Monsieur le Président, cher Jean Parrot, Monsieur le Professeur Grimaldi, Mesdames et Messieurs,
Devant les turbulences qui ont agité ces derniers mois la pharmacie d'officine, ma position, vous le savez, est restée ferme et déterminée. Mon combat pour défendre le modèle officinal français a été entendu au niveau national, mais reste d'actualité au niveau européen.
Je sais combien l'Ordre a été et reste un allié précieux dans ce combat.
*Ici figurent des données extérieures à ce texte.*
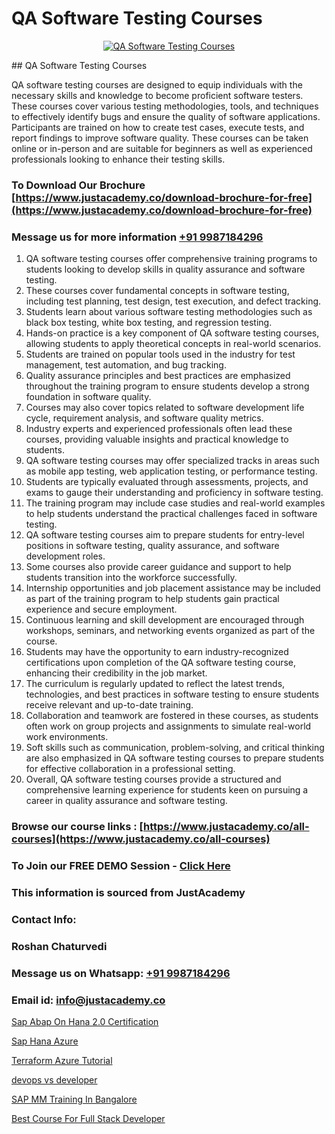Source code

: # QA Software Testing Courses

<p align="center">
  <a href="https://justacademy.co/course-detail/php-training">
    <img src="https://justacademy.co/storage2/course_image/1676637155_course_image.webp" alt="QA Software Testing Courses">
  </a>
</p>
## QA Software Testing Courses

QA software testing courses are designed to equip individuals with the necessary skills and knowledge to become proficient software testers. These courses cover various testing methodologies, tools, and techniques to effectively identify bugs and ensure the quality of software applications. Participants are trained on how to create test cases, execute tests, and report findings to improve software quality. These courses can be taken online or in-person and are suitable for beginners as well as experienced professionals looking to enhance their testing skills.
### To Download Our Brochure [https://www.justacademy.co/download-brochure-for-free](https://www.justacademy.co/download-brochure-for-free)
### Message us for more information [+91 9987184296](https://api.whatsapp.com/send?phone=919987184296)
1) QA software testing courses offer comprehensive training programs to students looking to develop skills in quality assurance and software testing.
2) These courses cover fundamental concepts in software testing, including test planning, test design, test execution, and defect tracking.
3) Students learn about various software testing methodologies such as black box testing, white box testing, and regression testing.
4) Hands-on practice is a key component of QA software testing courses, allowing students to apply theoretical concepts in real-world scenarios.
5) Students are trained on popular tools used in the industry for test management, test automation, and bug tracking.
6) Quality assurance principles and best practices are emphasized throughout the training program to ensure students develop a strong foundation in software quality.
7) Courses may also cover topics related to software development life cycle, requirement analysis, and software quality metrics.
8) Industry experts and experienced professionals often lead these courses, providing valuable insights and practical knowledge to students.
9) QA software testing courses may offer specialized tracks in areas such as mobile app testing, web application testing, or performance testing.
10) Students are typically evaluated through assessments, projects, and exams to gauge their understanding and proficiency in software testing.
11) The training program may include case studies and real-world examples to help students understand the practical challenges faced in software testing.
12) QA software testing courses aim to prepare students for entry-level positions in software testing, quality assurance, and software development roles.
13) Some courses also provide career guidance and support to help students transition into the workforce successfully.
14) Internship opportunities and job placement assistance may be included as part of the training program to help students gain practical experience and secure employment.
15) Continuous learning and skill development are encouraged through workshops, seminars, and networking events organized as part of the course.
16) Students may have the opportunity to earn industry-recognized certifications upon completion of the QA software testing course, enhancing their credibility in the job market.
17) The curriculum is regularly updated to reflect the latest trends, technologies, and best practices in software testing to ensure students receive relevant and up-to-date training.
18) Collaboration and teamwork are fostered in these courses, as students often work on group projects and assignments to simulate real-world work environments.
19) Soft skills such as communication, problem-solving, and critical thinking are also emphasized in QA software testing courses to prepare students for effective collaboration in a professional setting.
20) Overall, QA software testing courses provide a structured and comprehensive learning experience for students keen on pursuing a career in quality assurance and software testing.

### Browse our course links : [https://www.justacademy.co/all-courses](https://www.justacademy.co/all-courses) 
### To Join our FREE DEMO Session - [Click Here](https://www.justacademy.co/register-for-course-demo)


### This information is sourced from JustAcademy
### Contact Info:
### Roshan Chaturvedi
### Message us on Whatsapp: [+91 9987184296](https://api.whatsapp.com/send?phone=919987184296)
### Email id: [info@justacademy.co](mailto:info@justacademy.co)
                
[Sap Abap On Hana 2.0 Certification](https://www.linkedin.com/pulse/sap-abap-hana-20-certification-justacademy-ahmedabad-x8ayc/)

[Sap Hana Azure](https://www.linkedin.com/pulse/sap-hana-azure-justacademy-thane-sdqkc/)

[Terraform Azure Tutorial](https://medium.com/@mistersumit961/terraform-azure-tutorial-86a3f6f734e0)

[devops vs developer](https://medium.com/@negishivu99/devops-vs-developer-083ac66a2c34)

[SAP MM Training In Bangalore](https://justacademyin.github.io/Articles/SAP-MM-Training-In-Bangalore)

[Best Course For Full Stack Developer](https://justacademyin.github.io/justacademy/best-course-for-full-stack-developer)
Vous êtes à l'écoute des adaptations nécessaires pour les pharmaciens, à commencer par la mise en place du libre accès, dont vous avez compris l'enjeu pour la protection de notre système de distribution sécurisé au service des malades. L'évolution des règles de maillage territorial a également été réalisée avec vous. Vous savez combien votre avis m'est précieux et nous travaillons d'ailleurs en ce moment ensemble au décret créant les « centrales d'achats ».
J'ai aussi salué l'initiative du dossier pharmaceutique.
Nous partageons les mêmes convictions. La conviction que les pharmaciens ont de réelles compétences, malheureusement encore sous-exploitées. La conviction qu'ils ont de réelles missions, dont l'élargissement profitera à celui qui, seul, fait l'objet de notre intérêt commun : le patient.
C'est dans ce sens que j'ai initié des groupes de travail permettant d'anticiper les évolutions de votre métier. Comme vous l'avez souligné, cher Jean, les pharmaciens doivent pouvoir offrir de nouveaux services. Il leur faut s'impliquer davantage dans la prévention ou dans l'accompagnement thérapeutique. Il leur faut contribuer au renforcement du lien entre la ville et l'hôpital, pour une meilleure continuité du parcours thérapeutique.
C'est pour oeuvrer, ensemble, à l'élaboration de la pharmacie de demain que j'ai souhaité vous offrir ces espaces de réflexion et d'expression.
Nous devons, désormais, parvenir à des actions concrètes sur les différents axes définis, qui pourraient prendre leur place, le cas échéant, dans mon projet de loi « Hôpital, patients, santé et territoires ».
Il faut des mesures opérationnelles, et non une inclusion sans intérêt des missions de tous les professionnels de santé, ce qui alourdirait le texte.
Vous avez déjà la volonté et les atouts pour assumer, sans attendre des textes législatifs, de nouvelles missions. Ainsi pourrez-vous prendre en charge, pour les patients qui le souhaitent, la réalisation des « piluliers », service qui pourra éventuellement être payant. Nul besoin de loi pour le permettre : un décret vous a récemment été adressé, ainsi qu'aux syndicats, pour consultation.
De même, l'intégration des pharmaciens au réseau des OMEDIT (observatoires régionaux des médicaments, dispositifs médicaux et innovations thérapeutiques) relève d'une simple décision organisationnelle. Elle serait un atout majeur pour mieux connaître votre réseau de proximité et mieux échanger avec les autres professionnels de santé, libéraux et hospitaliers, de votre région.
La collaboration entre professionnels de santé est, en effet, l'une des priorités de ma politique. Elle est inscrite dans mon projet de loi et les pharmaciens occupent explicitement, de ce point de vue, une place centrale.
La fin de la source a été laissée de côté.